Considering the AI class exams were weighted so heavily (70% total of the score), if I really wanted to have scored higher, I would have spent more time on the exams and been more careful. However, the score wasn’t really the point for me. I just wanted to get a good introductory experience to a bunch of AI concepts.

I still haven’t received my statement of accomplishment for the ML class, so I’m just guessing on my “grade” for that class.

In all of the fields covered by these classes, a lot of extra learning and experience is really necessary to actually make significant & practical use of the methods taught. I know this as it is definitely true for databases, where I do have significant experience already. These classes are just a foundation. With so many options of how to use my time, I’ll save the heavier learning for when it’s necessary

My Plans

When I get a chance, I want to read the O’Reilly book on Programming Collective Intelligence that Mark Ng recommended.

I see a lot of potential for using AI and especially Machine Learning in all kinds of areas.

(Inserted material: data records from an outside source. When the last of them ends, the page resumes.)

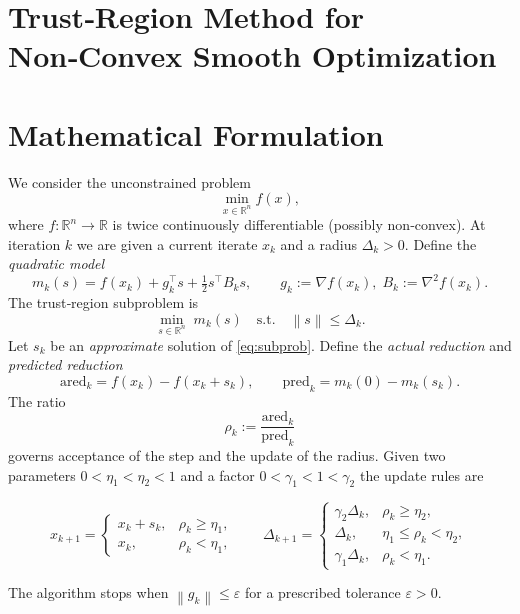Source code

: \documentclass[11pt]{article}
\newcommand{\norm}[1]{\left\lVert#1\right\rVert}
\newcommand{\R}{\mathbb{R}}
\begin{document}
\section*{Trust‑Region Method for Non‑Convex Smooth Optimization}

\section*{Mathematical Formulation}
We consider the unconstrained problem
\[
\min_{x\in\R^{n}} f(x),
\]
where $f:\R^{n}\to\R$ is twice continuously differentiable (possibly non‑convex).  
At iteration $k$ we are given a current iterate $x_{k}$ and a radius $\Delta_{k}>0$.  
Define the \emph{quadratic model}
\[
m_{k}(s)=f(x_{k})+g_{k}^{\top}s+\tfrac12 s^{\top}B_{k}s,\qquad 
g_{k}:=\nabla f(x_{k}),\; B_{k}:=\nabla^{2}f(x_{k}) .
\]
The trust‑region subproblem is
\begin{equation}\label{eq:subprob}
\min_{s\in\R^{n}}\; m_{k}(s)\quad\text{s.t.}\quad \norm{s}\le\Delta_{k}.
\end{equation}
Let $s_{k}$ be an \emph{approximate} solution of \eqref{eq:subprob}.  
Define the \emph{actual reduction} and \emph{predicted reduction}
\[
\text{ared}_{k}=f(x_{k})-f(x_{k}+s_{k}),\qquad 
\text{pred}_{k}=m_{k}(0)-m_{k}(s_{k}).
\]
The ratio
\[
\rho_{k}:=\frac{\text{ared}_{k}}{\text{pred}_{k}}
\]
governs acceptance of the step and the update of the radius.  
Given two parameters $0<\eta_{1}<\eta_{2}<1$ and a factor $0<\gamma_{1}<1<\gamma_{2}$ the update rules are

\[
x_{k+1}= 
\begin{cases}
x_{k}+s_{k}, & \rho_{k}\ge\eta_{1},\\[4pt]
x_{k},      & \rho_{k}<\eta_{1},
\end{cases}
\qquad
\Delta_{k+1}= 
\begin{cases}
\gamma_{2}\Delta_{k}, & \rho_{k}\ge\eta_{2},\\[4pt]
\Delta_{k},           & \eta_{1}\le\rho_{k}<\eta_{2},\\[4pt]
\gamma_{1}\Delta_{k}, & \rho_{k}<\eta_{1}.
\end{cases}
\]

The algorithm stops when $\norm{g_{k}}\le\varepsilon$ for a prescribed tolerance $\varepsilon>0$.
\end{document}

Fortune Tech published an article last September about how “Data Scientist” is the new hot gig in tech. I was contemplating a move in that direction myself.
We’ll see what the future holds …

Next Semester

Stanford (and Berkeley now too) has expanded their offerings to 15 courses for the next semester (Jan 2012):

We’ll see how many of these I can complete this time around, and still get other work done, and balance family and social obligations.